## Your goal
In the data below, find every line with the word "LCSseq" and copy it out.

BEGIN Source information

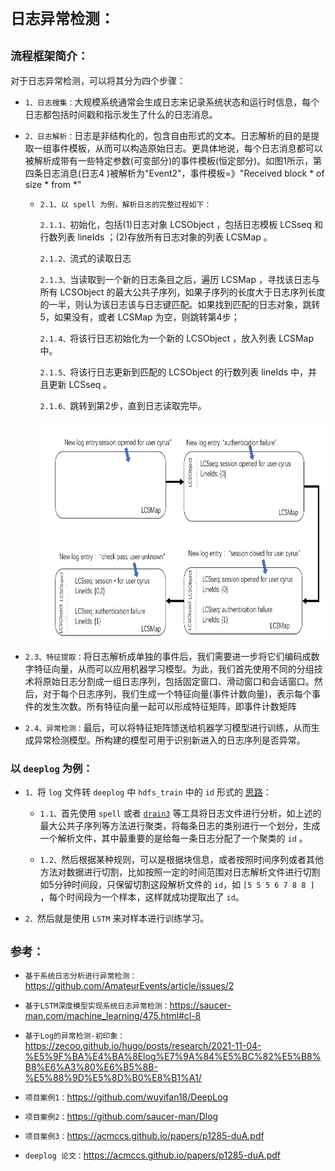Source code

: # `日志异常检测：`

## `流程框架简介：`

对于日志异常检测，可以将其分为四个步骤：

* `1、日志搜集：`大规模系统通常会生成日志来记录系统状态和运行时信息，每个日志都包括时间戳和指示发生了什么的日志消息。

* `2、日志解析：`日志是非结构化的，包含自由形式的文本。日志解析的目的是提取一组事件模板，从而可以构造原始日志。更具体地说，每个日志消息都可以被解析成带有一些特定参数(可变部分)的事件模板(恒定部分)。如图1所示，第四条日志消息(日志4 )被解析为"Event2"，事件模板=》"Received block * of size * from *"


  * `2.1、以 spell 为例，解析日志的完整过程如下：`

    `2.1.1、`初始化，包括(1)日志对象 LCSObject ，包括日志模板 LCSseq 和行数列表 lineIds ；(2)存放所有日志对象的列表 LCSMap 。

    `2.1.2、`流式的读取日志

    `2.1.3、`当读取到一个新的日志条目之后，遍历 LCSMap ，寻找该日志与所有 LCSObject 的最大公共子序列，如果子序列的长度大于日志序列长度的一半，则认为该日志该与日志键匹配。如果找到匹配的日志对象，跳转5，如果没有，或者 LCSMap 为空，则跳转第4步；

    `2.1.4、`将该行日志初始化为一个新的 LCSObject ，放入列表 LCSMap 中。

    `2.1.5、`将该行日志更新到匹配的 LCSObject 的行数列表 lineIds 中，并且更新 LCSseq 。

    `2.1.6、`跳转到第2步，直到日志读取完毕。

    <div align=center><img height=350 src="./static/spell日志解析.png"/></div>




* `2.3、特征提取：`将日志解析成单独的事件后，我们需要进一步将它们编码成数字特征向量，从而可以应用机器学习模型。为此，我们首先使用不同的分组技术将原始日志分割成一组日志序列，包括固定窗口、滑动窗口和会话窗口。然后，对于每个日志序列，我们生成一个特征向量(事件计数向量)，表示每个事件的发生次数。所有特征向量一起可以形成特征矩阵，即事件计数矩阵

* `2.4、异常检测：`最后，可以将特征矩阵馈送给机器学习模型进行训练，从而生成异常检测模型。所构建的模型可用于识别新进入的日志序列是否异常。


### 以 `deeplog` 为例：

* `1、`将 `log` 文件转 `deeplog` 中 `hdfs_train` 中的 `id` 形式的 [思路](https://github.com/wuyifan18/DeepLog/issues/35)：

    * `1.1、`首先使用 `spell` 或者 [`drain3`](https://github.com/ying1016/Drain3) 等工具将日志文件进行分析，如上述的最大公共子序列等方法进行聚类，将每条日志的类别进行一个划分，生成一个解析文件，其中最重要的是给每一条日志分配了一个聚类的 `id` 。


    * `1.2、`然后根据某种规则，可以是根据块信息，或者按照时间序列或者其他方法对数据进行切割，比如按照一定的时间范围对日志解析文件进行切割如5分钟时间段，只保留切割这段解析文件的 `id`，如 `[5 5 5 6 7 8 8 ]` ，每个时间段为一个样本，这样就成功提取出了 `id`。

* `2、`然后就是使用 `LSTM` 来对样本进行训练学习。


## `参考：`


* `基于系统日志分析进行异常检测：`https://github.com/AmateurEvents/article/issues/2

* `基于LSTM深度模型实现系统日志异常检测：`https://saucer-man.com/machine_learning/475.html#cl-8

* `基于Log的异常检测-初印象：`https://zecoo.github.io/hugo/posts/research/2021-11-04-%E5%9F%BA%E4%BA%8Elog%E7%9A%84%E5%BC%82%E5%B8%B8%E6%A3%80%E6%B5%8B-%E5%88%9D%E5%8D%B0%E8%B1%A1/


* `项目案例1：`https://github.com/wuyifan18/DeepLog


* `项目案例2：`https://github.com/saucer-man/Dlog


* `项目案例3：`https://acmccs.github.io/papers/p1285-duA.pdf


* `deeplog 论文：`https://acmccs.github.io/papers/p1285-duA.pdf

END Source information

## Answer box
    `2.1.1、`初始化，包括(1)日志对象 LCSObject ，包括日志模板 LCSseq 和行数列表 lineIds ；(2)存放所有日志对象的列表 LCSMap 。
    `2.1.5、`将该行日志更新到匹配的 LCSObject 的行数列表 lineIds 中，并且更新 LCSseq 。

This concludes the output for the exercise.